La chute de Chawinigane

Savez-vous, cher lecteur, que M. Arthur Rousseau est mon ami ? Vous ne le saviez pas ? J’ai donc l’honneur de vous l’apprendre. L’origine de notre amitié remonte à l’automne dernier : elle n’est pas aussi vieille que la lune. Je m’étais rendu à Saint-Boniface pour assister à la bénédiction d’une cloche qui devait servir à la nouvelle paroisse de Saint-Mathieu ; j’avais l’intention de passer ensuite par Ste-Flore et par les Piles, et de faire précisément le petit voyage que je fais actuellement sur le Saint-Maurice. Je vous ai déjà dit que le lendemain nous avions quatre pouces de neige.

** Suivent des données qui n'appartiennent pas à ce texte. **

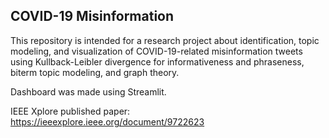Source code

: COVID-19 Misinformation
-----

This repository is intended for a research project about identification, topic modeling, and visualization of COVID-19-related misinformation tweets using Kullback-Leibler divergence for informativeness and phraseness, biterm topic modeling, and graph theory. 

Dashboard was made using Streamlit.

IEEE Xplore published paper: https://ieeexplore.ieee.org/document/9722623
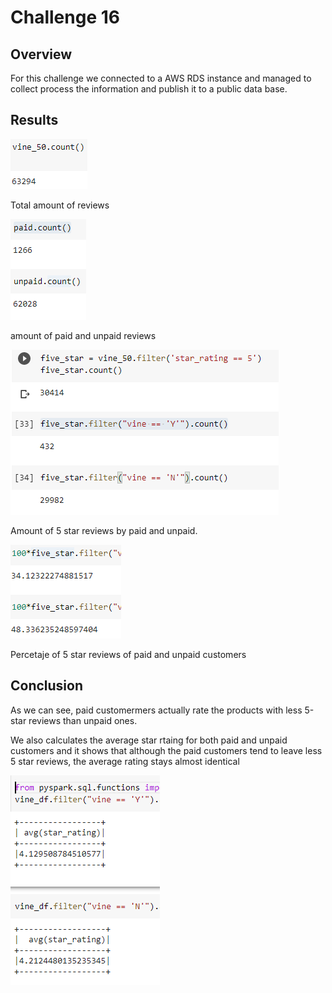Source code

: # Challenge 16
## Overview
For this challenge we connected to a AWS RDS instance and managed to collect process the information and publish it to a public data base.

## Results
![Total reviews](images/total.PNG)

Total amount of reviews



![Paid vs unpaid](images/paidunpaid.PNG)

amount of paid and unpaid reviews



![Amount of five star reviews](images/fivestar.PNG)

Amount of 5 star reviews by paid and unpaid.



![Percetaje of 5 star reviews of paid and unpaid customers](images/perc.PNG)

Percetaje of 5 star reviews of paid and unpaid customers



## Conclusion
As we can see, paid customermers actually rate the products with less 5-star reviews than unpaid ones.

We also calculates the average star rtaing for both paid and unpaid customers and it shows that although the paid customers tend to leave less 5 star reviews, the average rating stays almost identical

![Average Review](images/avg.PNG)
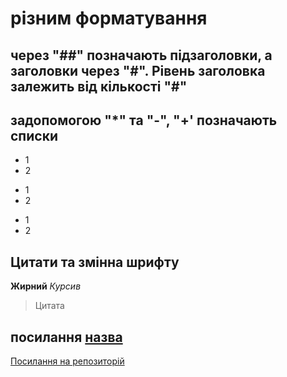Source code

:# різним форматування

## через "##" позначають підзаголовки, а заголовки через "#". Рівень заголовка залежить від кількості "#"

## задопомогою "*" та "-", "+' позначають списки
* 1
* 2

- 1
- 2

+ 1
+ 2

## Цитати та змінна шрифту
**Жирний**
*Курсив*
>Цитата

## посилання [назва](посилання)
[Посилання на репозиторій](https://github.com/AndNowWeHigh/Dev_school)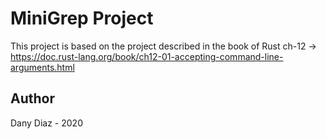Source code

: # MiniGrep Project

This project is based on the project described in the book of Rust ch-12 -> https://doc.rust-lang.org/book/ch12-01-accepting-command-line-arguments.html

## Author
Dany Diaz - 2020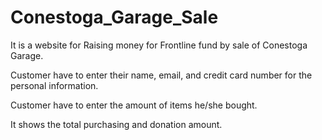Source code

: # Conestoga_Garage_Sale

It is a website for Raising money for Frontline fund by sale of Conestoga Garage.

Customer have to enter their name, email, and credit card number for the personal information.

Customer have to enter the amount of items he/she bought.

It shows the total purchasing and donation amount. 
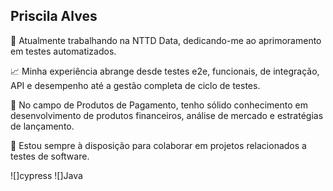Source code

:## Priscila Alves

🔭 Atualmente trabalhando na NTTD Data, dedicando-me ao aprimoramento em testes automatizados.

📈 Minha experiência abrange desde testes e2e, funcionais, de integração, API e desempenho até a gestão completa de ciclo de testes.

💼 No campo de Produtos de Pagamento, tenho sólido conhecimento em desenvolvimento de produtos financeiros, análise de mercado e estratégias de lançamento.

👥 Estou sempre à disposição para colaborar em projetos relacionados a testes de software.


![]cypress ![]Java
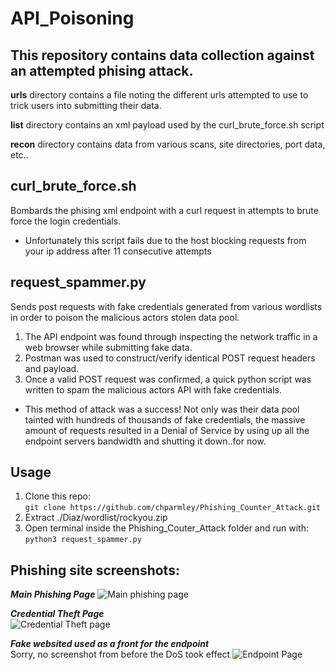 # API_Poisoning
This repository contains data collection against an attempted phising attack.
-----------------------------------------------------------------------------

**urls** directory contains a file noting the different urls attempted to use to trick users into submitting
their data.

**list** directory contains an xml payload used by the curl_brute_force.sh script

**recon** directory contains data from various scans, site directories, port data, etc..

curl_brute_force.sh
-------------------
Bombards the phising xml endpoint with a curl request in attempts
to brute force the login credentials.
* Unfortunately this script fails due to the host blocking requests from your ip address after 11 consecutive attempts

request_spammer.py
------------------
Sends post requests with fake credentials generated from various wordlists
in order to poison the malicious actors stolen data pool.

1. The API endpoint was found through inspecting the network traffic in a web browser while submitting fake data.
2. Postman was used to construct/verify identical POST request headers and payload.
3. Once a valid POST request was confirmed, a quick python script was written to spam the malicious actors API with fake credentials.
* This method of attack was a success! Not only was their data pool tainted with hundreds of thousands of fake credentials,
  the massive amount of requests resulted in a Denial of Service by using up all the endpoint servers bandwidth and shutting it down..for now.
  
Usage
-----
1. Clone this repo:  
`git clone https://github.com/chparmley/Phishing_Counter_Attack.git`  
2. Extract ./Diaz/wordlist/rockyou.zip  
3. Open terminal inside the Phishing_Couter_Attack folder and run with:  
`python3 request_spammer.py`

Phishing site screenshots:
--------------------------
***Main Phishing Page***
![Main phishing page](https://user-images.githubusercontent.com/63277749/124987068-08f89f80-e002-11eb-98be-48692cdebde0.png)  

***Credential Theft Page***  
![Credential Theft page](https://raw.githubusercontent.com/chparmley/Phishing_Counter_Attack/main/site_pics/fake_login_1.png)  

***Fake websited used as a front for the endpoint***  
Sorry, no screenshot from before the DoS took effect
![Endpoint Page](https://raw.githubusercontent.com/chparmley/Phishing_Counter_Attack/main/site_pics/endpoint.png)
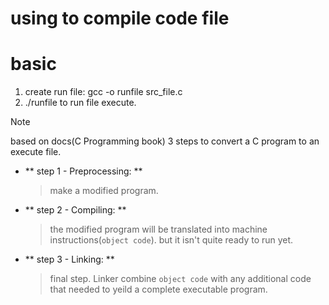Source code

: # using to compile code file #

# basic 
1. create run file: gcc -o runfile src_file.c
2. ./runfile to run file execute.

> [!NOTE]
> based on docs(C Programming book)
> 3 steps to convert a C program to an execute file.

- ** step 1 - Preprocessing: ** 
    > make a modified program.
- ** step 2 - Compiling: ** 
    > the modified program will be translated into machine instructions(`object code`). but it isn't quite ready to run yet.
- ** step 3 - Linking: **
    > final step. Linker combine `object code` with any additional code that needed to yeild a complete executable program.
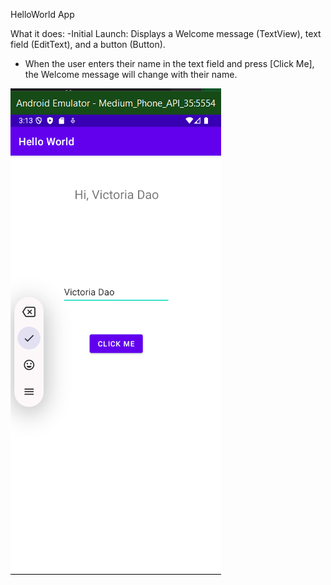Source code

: HelloWorld App

What it does: 
-Initial Launch: Displays a Welcome message (TextView), text field (EditText), and a button (Button).
- When the user enters their name in the text field and press
[Click Me], the Welcome message will change with their name.

![Application screenshot](app/screenshot.png?raw=true "ScreenShot")
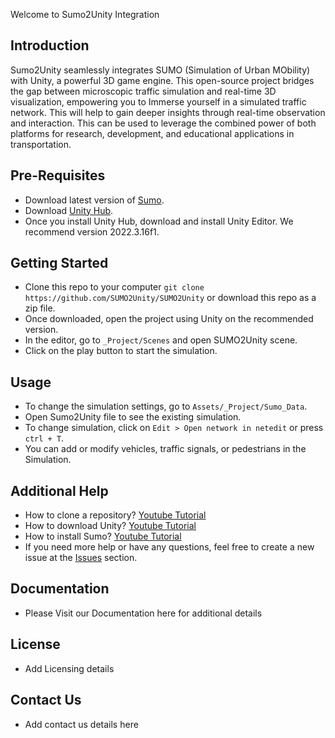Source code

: Welcome to Sumo2Unity Integration

## Introduction
Sumo2Unity seamlessly integrates SUMO (Simulation of Urban MObility) with Unity, a powerful 3D game engine. This open-source project bridges the gap between microscopic traffic simulation and real-time 3D visualization, empowering you to Immerse yourself in a simulated traffic network. This will help to gain deeper insights through real-time observation and interaction. This can be used to leverage the combined power of both platforms for research, development, and educational applications in transportation.

## Pre-Requisites
- Download latest version of [Sumo](https://eclipse.dev/sumo/).
- Download [Unity Hub](https://unity.com/download).
- Once you install Unity Hub, download and install Unity Editor. We recommend version 2022.3.16f1.

## Getting Started
- Clone this repo to your computer   `git clone https://github.com/SUMO2Unity/SUMO2Unity` or download this repo as a zip file.
- Once downloaded, open the project using Unity on the recommended version.
- In the editor, go to `_Project/Scenes` and open SUMO2Unity scene.
- Click on the play button to start the simulation.

## Usage
- To change the simulation settings, go to `Assets/_Project/Sumo_Data`.
- Open Sumo2Unity file to see the existing simulation.
- To change simulation, click on `Edit > Open network in netedit` or press `ctrl + T`.
- You can add or modify vehicles, traffic signals, or pedestrians in the Simulation.

## Additional Help
- How to clone a repository? [Youtube Tutorial](https://www.youtube.com/watch?v=EhxPBMQFCaI)
- How to download Unity? [Youtube Tutorial](https://www.youtube.com/watch?v=Kh_FD0Ypdhg)
- How to install Sumo? [Youtube Tutorial](https://www.youtube.com/watch?v=7DfVUwgUIlQ)
- If you need more help or have any questions, feel free to create a new issue at the [Issues](https://github.com/SUMO2Unity/SUMO2Unity/issues) section. 

## Documentation
- Please Visit our Documentation here for additional details

## License
- Add Licensing details

## Contact Us
- Add contact us details here

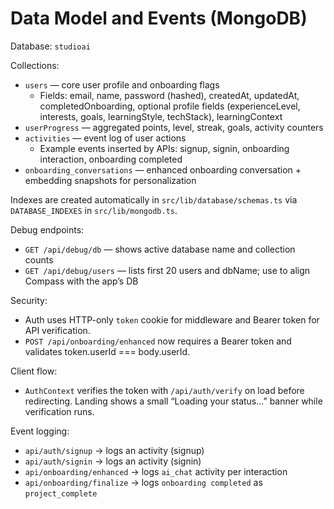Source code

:# Data Model and Events (MongoDB)

Database: `studioai`

Collections:
- `users` — core user profile and onboarding flags
  - Fields: email, name, password (hashed), createdAt, updatedAt, completedOnboarding, optional profile fields (experienceLevel, interests, goals, learningStyle, techStack), learningContext
- `userProgress` — aggregated points, level, streak, goals, activity counters
- `activities` — event log of user actions
  - Example events inserted by APIs: signup, signin, onboarding interaction, onboarding completed
- `onboarding_conversations` — enhanced onboarding conversation + embedding snapshots for personalization

Indexes are created automatically in `src/lib/database/schemas.ts` via `DATABASE_INDEXES` in `src/lib/mongodb.ts`.

Debug endpoints:
- `GET /api/debug/db` — shows active database name and collection counts
- `GET /api/debug/users` — lists first 20 users and dbName; use to align Compass with the app’s DB

Security:
- Auth uses HTTP-only `token` cookie for middleware and Bearer token for API verification.
- `POST /api/onboarding/enhanced` now requires a Bearer token and validates token.userId === body.userId.

Client flow:
- `AuthContext` verifies the token with `/api/auth/verify` on load before redirecting. Landing shows a small “Loading your status…” banner while verification runs.

Event logging:
- `api/auth/signup` → logs an activity (signup)
- `api/auth/signin` → logs an activity (signin)
- `api/onboarding/enhanced` → logs `ai_chat` activity per interaction
- `api/onboarding/finalize` → logs `onboarding completed` as `project_complete`
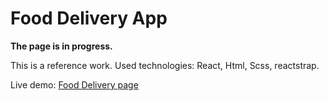 # Food Delivery App

**The page is in progress.**

This is a reference work. Used technologies: React, Html, Scss, reactstrap.

Live demo: [Food Delivery page](https://tomise20.github.io/food-delivery/)
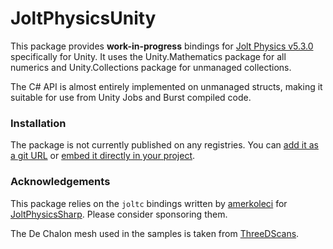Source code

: ﻿# JoltPhysicsUnity

This package provides __work-in-progress__ bindings for [Jolt Physics v5.3.0](https://github.com/jrouwe/JoltPhysics)
specifically for Unity. It uses the Unity.Mathematics package for all numerics and Unity.Collections
package for unmanaged collections.

The C# API is almost entirely implemented on unmanaged structs, making it suitable for use from
Unity Jobs and Burst compiled code.

### Installation

The package is not currently published on any registries. You can [add it as a git URL](https://docs.unity3d.com/Manual/upm-ui-giturl.html)
or [embed it directly in your project](https://docs.unity3d.com/Manual/upm-embed.html).

### Acknowledgements

This package relies on the `joltc` bindings written by [amerkoleci](https://github.com/amerkoleci)
for [JoltPhysicsSharp](https://github.com/amerkoleci/JoltPhysicsSharp). Please consider sponsoring
them.

The De Chalon mesh used in the samples is taken from [ThreeDScans](https://github.com/keijiro/ThreeDScans/tree/d7c6be2a997fb38ec850d7a0f03fa627bd736216).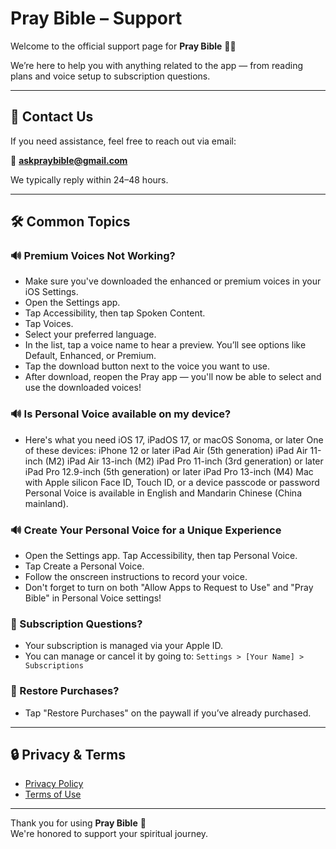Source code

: # Pray Bible – Support

Welcome to the official support page for **Pray Bible** 📖✨

We’re here to help you with anything related to the app — from reading plans and voice setup to subscription questions.

---

## 💬 Contact Us

If you need assistance, feel free to reach out via email:

📩 **[askpraybible@gmail.com](mailto:askpraybible@gmail.com)**

We typically reply within 24–48 hours.

---

## 🛠 Common Topics

### 🔊 Premium Voices Not Working?
- Make sure you've downloaded the enhanced or premium voices in your iOS Settings.
- Open the Settings app.
- Tap Accessibility, then tap Spoken Content.
- Tap Voices.
- Select your preferred language.
- In the list, tap a voice name to hear a preview. You’ll see options like Default, Enhanced, or Premium.
- Tap the download button next to the voice you want to use.
- After download, reopen the Pray app — you'll now be able to select and use the downloaded voices!

### 🔊 Is Personal Voice available on my device?
- Here's what you need
iOS 17, iPadOS 17, or macOS Sonoma, or later
One of these devices:
iPhone 12 or later
iPad Air (5th generation)
iPad Air 11-inch (M2)
iPad Air 13-inch (M2)
iPad Pro 11-inch (3rd generation) or later
iPad Pro 12.9-inch (5th generation) or later
iPad Pro 13-inch (M4)
Mac with Apple silicon
Face ID, Touch ID, or a device passcode or password
Personal Voice is available in English and Mandarin Chinese (China mainland).

### 🔊 Create Your Personal Voice for a Unique Experience
- Open the Settings app. Tap Accessibility, then tap Personal Voice.
- Tap Create a Personal Voice.
- Follow the onscreen instructions to record your voice.
- Don't forget to turn on both "Allow Apps to Request to Use" and "Pray Bible" in Personal Voice settings!

### 🧾 Subscription Questions?
- Your subscription is managed via your Apple ID.
- You can manage or cancel it by going to:
  `Settings > [Your Name] > Subscriptions`

### 🔐 Restore Purchases?
- Tap "Restore Purchases" on the paywall if you’ve already purchased.

---

## 🔒 Privacy & Terms

- [Privacy Policy]([https://tuzcuumut.github.io/pray-bible-privacy-policy/])
- [Terms of Use]([https://www.apple.com/legal/internet-services/itunes/dev/stdeula/])

---

Thank you for using **Pray Bible** 🙏  
We're honored to support your spiritual journey.

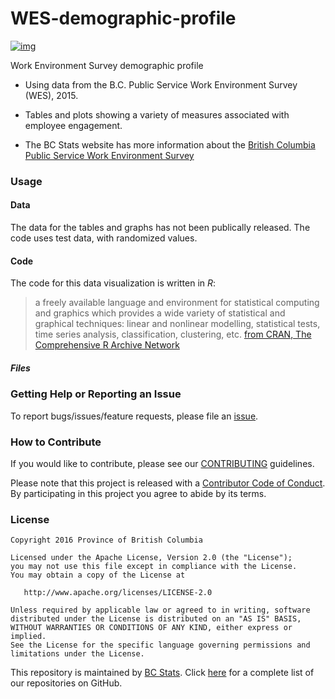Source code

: # WES-demographic-profile

[![img](https://img.shields.io/badge/Lifecycle-Maturing-007EC6)](https://github.com/bcgov/repomountie/blob/master/doc/lifecycle-badges.md)


Work Environment Survey demographic profile

* Using data from the B.C. Public Service Work Environment Survey (WES), 2015.

* Tables and plots showing a variety of measures associated with employee engagement.

* The BC Stats website has more information about the [British Columbia Public Service Work Environment Survey](http://www.bcstats.gov.bc.ca/StatisticsBySubject/EmployeeResearch/WES.aspx)

### Usage

#### Data

The data for the tables and graphs has not been publically released. The code uses test data, with randomized values.


#### Code

The code for this data visualization is written in *R*:

> a freely available language and environment for statistical computing and graphics which provides a wide variety of statistical and graphical techniques: linear and nonlinear modelling, statistical tests, time series analysis, classification, clustering, etc. [from CRAN, The Comprehensive R Archive Network](https://cran.r-project.org/)

##### Files




### Getting Help or Reporting an Issue

To report bugs/issues/feature requests, please file an [issue](https://github.com/bcgov/WES_engagement_states/issues/).

### How to Contribute

If you would like to contribute, please see our [CONTRIBUTING](CONTRIBUTING.md) guidelines.

Please note that this project is released with a [Contributor Code of Conduct](CODE_OF_CONDUCT.md). By participating in this project you agree to abide by its terms.

### License

    Copyright 2016 Province of British Columbia

    Licensed under the Apache License, Version 2.0 (the "License");
    you may not use this file except in compliance with the License.
    You may obtain a copy of the License at 

       http://www.apache.org/licenses/LICENSE-2.0

    Unless required by applicable law or agreed to in writing, software
    distributed under the License is distributed on an "AS IS" BASIS,
    WITHOUT WARRANTIES OR CONDITIONS OF ANY KIND, either express or implied.
    See the License for the specific language governing permissions and
    limitations under the License.
    
This repository is maintained by [BC Stats](http://bcstats.gov.bc.ca/Home.aspx). Click [here](https://github.com/bcgov/BCStats) for a complete list of our repositories on GitHub.

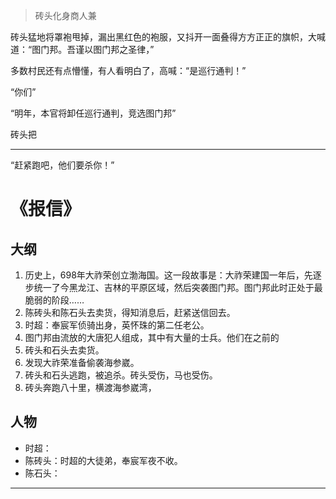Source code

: > 砖头化身商人兼

砖头猛地将罩袍甩掉，漏出黑红色的袍服，又抖开一面叠得方方正正的旗帜，大喊道：“图门邦。吾谨以图门邦之圣律，”

多数村民还有点懵懂，有人看明白了，高喊：“是巡行通判！”

“你们”

“明年，本官将卸任巡行通判，竞选图门邦”

砖头把

---


“赶紧跑吧，他们要杀你！”


# 《报信》

## 大纲

1. 历史上，698年大祚荣创立渤海国。这一段故事是：大祚荣建国一年后，先逐步统一了今黑龙江、吉林的平原区域，然后突袭图门邦。图门邦此时正处于最脆弱的阶段……
2. 陈砖头和陈石头去卖货，得知消息后，赶紧送信回去。
3. 时超：奉宸军侦骑出身，英怀珠的第二任老公。
4. 图门邦由流放的大唐犯人组成，其中有大量的士兵。他们在之前的
5. 砖头和石头去卖货。
6. 发现大祚荣准备偷袭海参崴。
7. 砖头和石头逃跑，被追杀。砖头受伤，马也受伤。
8. 砖头奔跑八十里，横渡海参崴湾，

## 人物

+ 时超：
+ 陈砖头：时超的大徒弟，奉宸军夜不收。
+ 陈石头：

---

Comme par un pressentiment de ce qui devait arriver, je voulus visiter la chute de Chawinigane le jour même de la bénédiction ; sachant quel était mon désir, les personnes qui s’intéressaient le plus à mes notes de voyage, M. le curé Bellemare, M. F. L. Désaulniers, me présentèrent à M. Rousseau. Vous allez voir que ce ne fut pas inutile.

L’office divin était fini, le banquet nous avait réconfortés, je brûlais maintenant d’aller faire ma petite promenade à la chute qui se trouve à une lieue et demie de l’église. Le soleil était beau, M. le curé m’offrait sa voiture, M. Rousseau, gardien des estacades, mettait trois de ses employés à ma disposition, pourquoi aurais-je hésité ? Je partis donc vers une heure et demie de l’après-midi. Mais, par surcroît de bonheur, voilà bien que M. Rousseau voulait venir en personne m’accompagner dans ma petite excursion. Être conduit par le maire de Chawinigane, dans son petit chef d’œuvre de barouche, où l’on est assis comme dans les fauteuils du gouverneur, c’était assurément trop d’honneur pour moi. J’étais tout confus, mais au fond vous comprenez que j’étais bien content. M. Rousseau voyage à la chute depuis plus de trente ans, de sorte qu’il en connaît tous les secrets et tous les détails.

Nous passons la partie sud-ouest du village, puis nous prenons un chemin de croisée. La route est d’abord très unie, mais en approchant du Saint-Maurice, nous rencontrons des coteaux et des ravins qui rendent le paysage fort pittoresque. Oh ! comme il faisait bon dans la jolie barouche de M. Rousseau ! Sur sa planche flexible, la moindre aspérité du sol nous faisait balancer si agréablement, et l’air était si pur !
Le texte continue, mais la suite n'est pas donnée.